Pull each line containing "improved" out of the data and copy it.

* _Extracted material_:

========

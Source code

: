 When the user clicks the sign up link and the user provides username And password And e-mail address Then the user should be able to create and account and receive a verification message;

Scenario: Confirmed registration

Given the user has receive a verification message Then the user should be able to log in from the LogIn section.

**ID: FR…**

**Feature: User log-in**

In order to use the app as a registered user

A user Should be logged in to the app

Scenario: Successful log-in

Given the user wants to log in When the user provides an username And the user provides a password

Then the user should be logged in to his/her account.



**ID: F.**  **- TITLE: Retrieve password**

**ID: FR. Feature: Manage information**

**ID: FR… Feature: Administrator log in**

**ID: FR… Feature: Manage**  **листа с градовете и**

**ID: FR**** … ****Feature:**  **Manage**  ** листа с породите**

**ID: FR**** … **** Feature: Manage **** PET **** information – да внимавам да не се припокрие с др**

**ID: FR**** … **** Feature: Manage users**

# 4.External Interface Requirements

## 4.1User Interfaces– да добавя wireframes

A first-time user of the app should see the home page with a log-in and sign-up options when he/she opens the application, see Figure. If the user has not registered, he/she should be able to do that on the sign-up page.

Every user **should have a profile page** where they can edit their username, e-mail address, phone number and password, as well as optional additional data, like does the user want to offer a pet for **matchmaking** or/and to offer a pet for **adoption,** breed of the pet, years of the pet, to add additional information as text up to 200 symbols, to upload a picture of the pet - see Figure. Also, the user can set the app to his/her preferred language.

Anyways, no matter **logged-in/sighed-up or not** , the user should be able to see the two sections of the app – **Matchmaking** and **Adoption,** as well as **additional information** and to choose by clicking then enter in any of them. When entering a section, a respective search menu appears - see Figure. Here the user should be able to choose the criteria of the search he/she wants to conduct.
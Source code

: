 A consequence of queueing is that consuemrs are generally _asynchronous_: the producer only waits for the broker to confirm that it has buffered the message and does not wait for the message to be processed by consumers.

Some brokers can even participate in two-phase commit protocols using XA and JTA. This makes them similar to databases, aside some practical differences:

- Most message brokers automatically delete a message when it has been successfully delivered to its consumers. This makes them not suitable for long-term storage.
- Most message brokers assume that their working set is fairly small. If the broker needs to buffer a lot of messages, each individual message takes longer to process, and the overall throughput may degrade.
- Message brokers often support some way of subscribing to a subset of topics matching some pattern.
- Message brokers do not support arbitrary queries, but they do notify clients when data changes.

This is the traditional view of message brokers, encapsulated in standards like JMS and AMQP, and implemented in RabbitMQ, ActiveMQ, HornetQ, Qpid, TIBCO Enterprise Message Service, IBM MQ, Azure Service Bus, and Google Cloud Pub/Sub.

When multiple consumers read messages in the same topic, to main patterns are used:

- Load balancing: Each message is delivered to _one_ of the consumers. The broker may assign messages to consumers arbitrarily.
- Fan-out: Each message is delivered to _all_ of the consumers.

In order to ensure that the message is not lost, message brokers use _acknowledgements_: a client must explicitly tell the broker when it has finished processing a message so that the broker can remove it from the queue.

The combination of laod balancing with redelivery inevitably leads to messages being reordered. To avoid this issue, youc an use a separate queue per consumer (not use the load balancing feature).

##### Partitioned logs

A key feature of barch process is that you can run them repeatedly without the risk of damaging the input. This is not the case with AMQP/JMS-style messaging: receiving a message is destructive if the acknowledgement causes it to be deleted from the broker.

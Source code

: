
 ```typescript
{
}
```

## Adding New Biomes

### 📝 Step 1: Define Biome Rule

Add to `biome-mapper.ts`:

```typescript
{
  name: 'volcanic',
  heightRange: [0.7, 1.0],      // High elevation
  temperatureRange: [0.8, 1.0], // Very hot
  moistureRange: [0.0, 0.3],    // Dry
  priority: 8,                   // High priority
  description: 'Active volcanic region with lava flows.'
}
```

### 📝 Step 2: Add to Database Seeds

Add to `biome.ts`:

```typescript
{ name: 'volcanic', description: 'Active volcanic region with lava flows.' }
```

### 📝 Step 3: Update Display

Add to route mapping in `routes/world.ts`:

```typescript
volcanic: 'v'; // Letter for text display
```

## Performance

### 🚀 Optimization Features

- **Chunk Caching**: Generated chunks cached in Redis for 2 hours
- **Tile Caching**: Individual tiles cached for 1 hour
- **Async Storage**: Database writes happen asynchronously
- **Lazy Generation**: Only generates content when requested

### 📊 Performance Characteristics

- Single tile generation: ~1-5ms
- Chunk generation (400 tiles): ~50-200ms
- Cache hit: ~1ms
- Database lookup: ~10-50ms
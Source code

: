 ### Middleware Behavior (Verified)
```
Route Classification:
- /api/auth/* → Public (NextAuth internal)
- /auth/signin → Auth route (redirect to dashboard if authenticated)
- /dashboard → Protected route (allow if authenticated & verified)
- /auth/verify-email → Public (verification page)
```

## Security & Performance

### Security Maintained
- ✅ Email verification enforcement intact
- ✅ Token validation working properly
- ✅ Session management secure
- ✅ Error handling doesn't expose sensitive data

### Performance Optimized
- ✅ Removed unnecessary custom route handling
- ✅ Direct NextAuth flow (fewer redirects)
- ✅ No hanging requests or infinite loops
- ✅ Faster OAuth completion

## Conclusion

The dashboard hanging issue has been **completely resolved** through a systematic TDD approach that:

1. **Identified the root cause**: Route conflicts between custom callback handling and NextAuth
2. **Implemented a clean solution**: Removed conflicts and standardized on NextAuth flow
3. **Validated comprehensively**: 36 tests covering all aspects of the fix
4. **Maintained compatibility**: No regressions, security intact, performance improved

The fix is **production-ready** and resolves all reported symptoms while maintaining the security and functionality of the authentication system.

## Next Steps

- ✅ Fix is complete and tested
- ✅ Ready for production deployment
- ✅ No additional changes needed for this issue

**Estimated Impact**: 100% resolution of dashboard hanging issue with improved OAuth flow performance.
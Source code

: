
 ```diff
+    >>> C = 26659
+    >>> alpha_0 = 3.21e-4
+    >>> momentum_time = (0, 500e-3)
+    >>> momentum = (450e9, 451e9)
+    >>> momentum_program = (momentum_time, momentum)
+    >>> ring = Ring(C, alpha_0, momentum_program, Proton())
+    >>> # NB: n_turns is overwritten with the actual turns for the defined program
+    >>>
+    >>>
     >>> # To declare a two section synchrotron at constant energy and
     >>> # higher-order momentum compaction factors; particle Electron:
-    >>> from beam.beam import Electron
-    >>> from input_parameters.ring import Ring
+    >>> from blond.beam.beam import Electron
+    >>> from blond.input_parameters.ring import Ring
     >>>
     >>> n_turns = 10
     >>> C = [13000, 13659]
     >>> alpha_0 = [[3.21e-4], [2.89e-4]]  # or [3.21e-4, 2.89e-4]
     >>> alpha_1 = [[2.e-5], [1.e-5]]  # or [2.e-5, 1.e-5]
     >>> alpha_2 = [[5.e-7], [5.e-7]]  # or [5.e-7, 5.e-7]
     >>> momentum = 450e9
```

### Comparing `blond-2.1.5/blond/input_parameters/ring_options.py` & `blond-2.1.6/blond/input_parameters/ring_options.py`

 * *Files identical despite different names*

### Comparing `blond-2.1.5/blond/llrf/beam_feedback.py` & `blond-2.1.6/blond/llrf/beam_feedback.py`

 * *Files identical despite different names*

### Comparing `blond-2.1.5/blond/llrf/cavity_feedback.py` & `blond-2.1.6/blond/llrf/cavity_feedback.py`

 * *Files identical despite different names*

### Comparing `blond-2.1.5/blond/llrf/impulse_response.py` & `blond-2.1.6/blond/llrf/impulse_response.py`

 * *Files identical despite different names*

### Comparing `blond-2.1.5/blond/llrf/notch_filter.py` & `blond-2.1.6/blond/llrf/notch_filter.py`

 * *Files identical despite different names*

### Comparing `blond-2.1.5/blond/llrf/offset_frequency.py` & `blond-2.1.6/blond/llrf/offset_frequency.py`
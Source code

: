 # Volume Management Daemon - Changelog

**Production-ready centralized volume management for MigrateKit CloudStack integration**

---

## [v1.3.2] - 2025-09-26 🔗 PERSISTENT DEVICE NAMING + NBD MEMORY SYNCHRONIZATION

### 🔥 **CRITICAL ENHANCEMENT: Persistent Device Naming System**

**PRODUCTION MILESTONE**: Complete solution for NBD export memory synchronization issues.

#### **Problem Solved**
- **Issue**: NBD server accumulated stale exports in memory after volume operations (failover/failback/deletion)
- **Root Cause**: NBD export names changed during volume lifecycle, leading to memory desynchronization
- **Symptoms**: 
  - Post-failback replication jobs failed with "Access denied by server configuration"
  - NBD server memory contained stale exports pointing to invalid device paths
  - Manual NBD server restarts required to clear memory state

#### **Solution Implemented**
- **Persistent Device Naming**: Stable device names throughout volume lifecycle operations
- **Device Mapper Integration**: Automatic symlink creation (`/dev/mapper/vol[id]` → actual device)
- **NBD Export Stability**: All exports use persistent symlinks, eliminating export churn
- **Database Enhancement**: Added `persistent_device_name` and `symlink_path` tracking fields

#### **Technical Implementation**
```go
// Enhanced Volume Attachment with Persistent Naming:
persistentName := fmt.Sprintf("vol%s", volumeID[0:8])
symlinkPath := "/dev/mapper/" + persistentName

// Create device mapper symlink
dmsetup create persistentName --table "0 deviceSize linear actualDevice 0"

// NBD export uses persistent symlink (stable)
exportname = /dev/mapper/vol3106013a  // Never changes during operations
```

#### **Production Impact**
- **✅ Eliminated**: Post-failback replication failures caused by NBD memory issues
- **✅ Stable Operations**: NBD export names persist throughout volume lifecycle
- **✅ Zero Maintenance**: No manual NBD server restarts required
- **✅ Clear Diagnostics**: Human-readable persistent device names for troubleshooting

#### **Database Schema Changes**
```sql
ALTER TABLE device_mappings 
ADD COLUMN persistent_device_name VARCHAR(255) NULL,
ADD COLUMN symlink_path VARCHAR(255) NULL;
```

========

* _Your solution_:
4. **Maintained compatibility**: No regressions, security intact, performance improved
**Estimated Impact**: 100% resolution of dashboard hanging issue with improved OAuth flow performance.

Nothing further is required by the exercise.